**Task goal**
Please restate word for word the line holding "- **Convergence**: Value-first" and every following line through the end of the entries.

======== Material for the task ========

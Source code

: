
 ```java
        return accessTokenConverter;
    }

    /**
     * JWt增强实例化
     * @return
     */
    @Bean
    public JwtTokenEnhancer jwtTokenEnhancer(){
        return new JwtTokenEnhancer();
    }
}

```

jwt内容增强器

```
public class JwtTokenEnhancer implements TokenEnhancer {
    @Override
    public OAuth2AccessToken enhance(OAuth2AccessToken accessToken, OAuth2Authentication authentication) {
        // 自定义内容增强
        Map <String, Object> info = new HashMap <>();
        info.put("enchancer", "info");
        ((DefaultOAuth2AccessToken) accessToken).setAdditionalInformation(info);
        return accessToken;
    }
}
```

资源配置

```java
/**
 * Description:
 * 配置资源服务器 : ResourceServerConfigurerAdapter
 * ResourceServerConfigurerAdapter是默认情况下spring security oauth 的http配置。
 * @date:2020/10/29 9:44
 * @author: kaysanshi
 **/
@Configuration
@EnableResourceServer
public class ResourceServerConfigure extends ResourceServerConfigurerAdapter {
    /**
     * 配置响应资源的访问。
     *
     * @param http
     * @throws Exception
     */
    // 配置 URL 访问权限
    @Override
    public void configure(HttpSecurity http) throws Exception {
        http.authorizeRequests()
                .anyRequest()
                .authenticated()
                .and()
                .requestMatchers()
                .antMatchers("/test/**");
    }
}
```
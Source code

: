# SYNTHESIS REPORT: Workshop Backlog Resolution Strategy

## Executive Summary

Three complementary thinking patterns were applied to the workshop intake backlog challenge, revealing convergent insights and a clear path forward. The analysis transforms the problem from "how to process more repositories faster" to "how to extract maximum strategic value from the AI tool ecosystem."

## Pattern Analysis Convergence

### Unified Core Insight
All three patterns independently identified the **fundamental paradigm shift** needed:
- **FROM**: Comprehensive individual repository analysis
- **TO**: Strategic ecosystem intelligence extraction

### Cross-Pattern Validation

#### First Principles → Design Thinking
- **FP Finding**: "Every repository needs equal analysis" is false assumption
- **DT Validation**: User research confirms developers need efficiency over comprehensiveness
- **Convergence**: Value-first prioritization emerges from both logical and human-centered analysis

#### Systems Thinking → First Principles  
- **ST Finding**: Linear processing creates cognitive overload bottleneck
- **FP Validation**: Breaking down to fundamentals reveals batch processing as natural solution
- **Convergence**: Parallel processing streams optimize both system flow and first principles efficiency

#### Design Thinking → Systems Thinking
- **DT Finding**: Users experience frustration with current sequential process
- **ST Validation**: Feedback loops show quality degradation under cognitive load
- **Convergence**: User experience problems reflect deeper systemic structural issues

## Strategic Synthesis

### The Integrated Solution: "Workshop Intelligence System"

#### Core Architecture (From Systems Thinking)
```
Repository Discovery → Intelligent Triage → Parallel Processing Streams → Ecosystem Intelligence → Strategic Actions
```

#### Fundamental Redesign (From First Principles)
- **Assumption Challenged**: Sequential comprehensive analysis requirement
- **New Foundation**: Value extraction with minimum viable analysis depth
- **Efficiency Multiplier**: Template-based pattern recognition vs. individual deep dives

========

**Answer to this exercise**
- **Convergence**: Value-first prioritization emerges from both logical and human-centered analysis

#### Systems Thinking → First Principles  
- **ST Finding**: Linear processing creates cognitive overload bottleneck
- **FP Validation**: Breaking down to fundamentals reveals batch processing as natural solution
- **Convergence**: Parallel processing streams optimize both system flow and first principles efficiency

#### Design Thinking → Systems Thinking
- **DT Finding**: Users experience frustration with current sequential process
- **ST Validation**: Feedback loops show quality degradation under cognitive load
- **Convergence**: User experience problems reflect deeper systemic structural issues

## Strategic Synthesis

### The Integrated Solution: "Workshop Intelligence System"

#### Core Architecture (From Systems Thinking)
```
Repository Discovery → Intelligent Triage → Parallel Processing Streams → Ecosystem Intelligence → Strategic Actions
```

#### Fundamental Redesign (From First Principles)
- **Assumption Challenged**: Sequential comprehensive analysis requirement
- **New Foundation**: Value extraction with minimum viable analysis depth
- **Efficiency Multiplier**: Template-based pattern recognition vs. individual deep dives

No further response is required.